▶ _Work task_
Needed from the data below: all lines that contain the word "actual".

▶ _Exercise material_
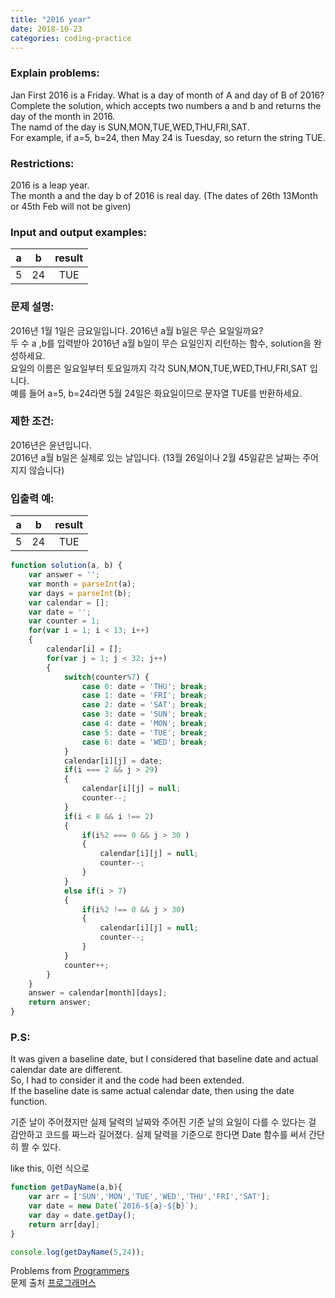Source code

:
 ```yaml
---
title: "2016 year"
date: 2018-10-23
categories: coding-practice
---
```

### Explain problems: 
Jan First 2016 is a Friday. What is a day of month of A and day of B of 2016?<br>
Complete the solution, which accepts two numbers a and b and returns the day of the month in 2016.<br>
The namd of the day is SUN,MON,TUE,WED,THU,FRI,SAT.<br>
For example, if a=5, b=24, then May 24 is Tuesday, so return the string TUE.<br>

### Restrictions: 
2016 is a leap year.<br>
The month a and the day b of 2016 is real day. (The dates of 26th 13Month or 45th Feb will not be given)<br>

### Input and output examples: 
|  a |  b  |result|
|:---:|:---:|:---:|
|  5 |  24 |  TUE |

### 문제 설명:
2016년 1월 1일은 금요일입니다. 2016년 a월 b일은 무슨 요일일까요? <br>
두 수 a ,b를 입력받아 2016년 a월 b일이 무슨 요일인지 리턴하는 함수, solution을 완성하세요. <br>
요일의 이름은 일요일부터 토요일까지 각각 SUN,MON,TUE,WED,THU,FRI,SAT 입니다. <br>
예를 들어 a=5, b=24라면 5월 24일은 화요일이므로 문자열 TUE를 반환하세요. <br>

### 제한 조건:
2016년은 윤년입니다. <br>
2016년 a월 b일은 실제로 있는 날입니다. (13월 26일이나 2월 45일같은 날짜는 주어지지 않습니다) <br>

### 입출력 예:
|  a |  b  |result|
|:---:|:---:|:---:|
|  5 |  24 |  TUE |

```javascript
function solution(a, b) {
    var answer = '';
    var month = parseInt(a);
    var days = parseInt(b);
    var calendar = [];
    var date = '';
    var counter = 1;
    for(var i = 1; i < 13; i++)
    {
        calendar[i] = [];
        for(var j = 1; j < 32; j++)
        {
            switch(counter%7) {
                case 0: date = 'THU'; break;
                case 1: date = 'FRI'; break;
                case 2: date = 'SAT'; break;
                case 3: date = 'SUN'; break;
                case 4: date = 'MON'; break;
                case 5: date = 'TUE'; break;
                case 6: date = 'WED'; break;
            }
            calendar[i][j] = date;
            if(i === 2 && j > 29)
            {
                calendar[i][j] = null;
                counter--;
            }
            if(i < 8 && i !== 2)
            {
                if(i%2 === 0 && j > 30 )
                {
                    calendar[i][j] = null;
                    counter--;
                }    
            }
            else if(i > 7)
            {
                if(i%2 !== 0 && j > 30)
                {
                    calendar[i][j] = null;
                    counter--;
                }
            }
            counter++;
        }
    }
    answer = calendar[month][days];
    return answer;
}
```
### P.S:
It was given a baseline date, but I considered that baseline date and actual calendar date are different. <br>
So, I had to consider it and the code had been extended. <br>
If the baseline date is same actual calendar date, then using the date function. <br>


기준 날이 주어졌지만 실제 달력의 날짜와 주어진 기준 날의 요일이 다를 수 있다는 걸 감안하고 코드를 짜느라 길어졌다.
실제 달력을 기준으로 한다면 Date 함수를 써서 간단히 짤 수 있다. 

like this,
이런 식으로


```javascript
function getDayName(a,b){
    var arr = ['SUN','MON','TUE','WED','THU','FRI','SAT'];
    var date = new Date(`2016-${a}-${b}`);
    var day = date.getDay();
    return arr[day];
}

console.log(getDayName(5,24));
```

Problems from [Programmers](https://programmers.co.kr/) <br>
문제 출처 [프로그래머스](https://programmers.co.kr/)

▶ _Answer to the exercise_
It was given a baseline date, but I considered that baseline date and actual calendar date are different. <br>
If the baseline date is same actual calendar date, then using the date function. <br>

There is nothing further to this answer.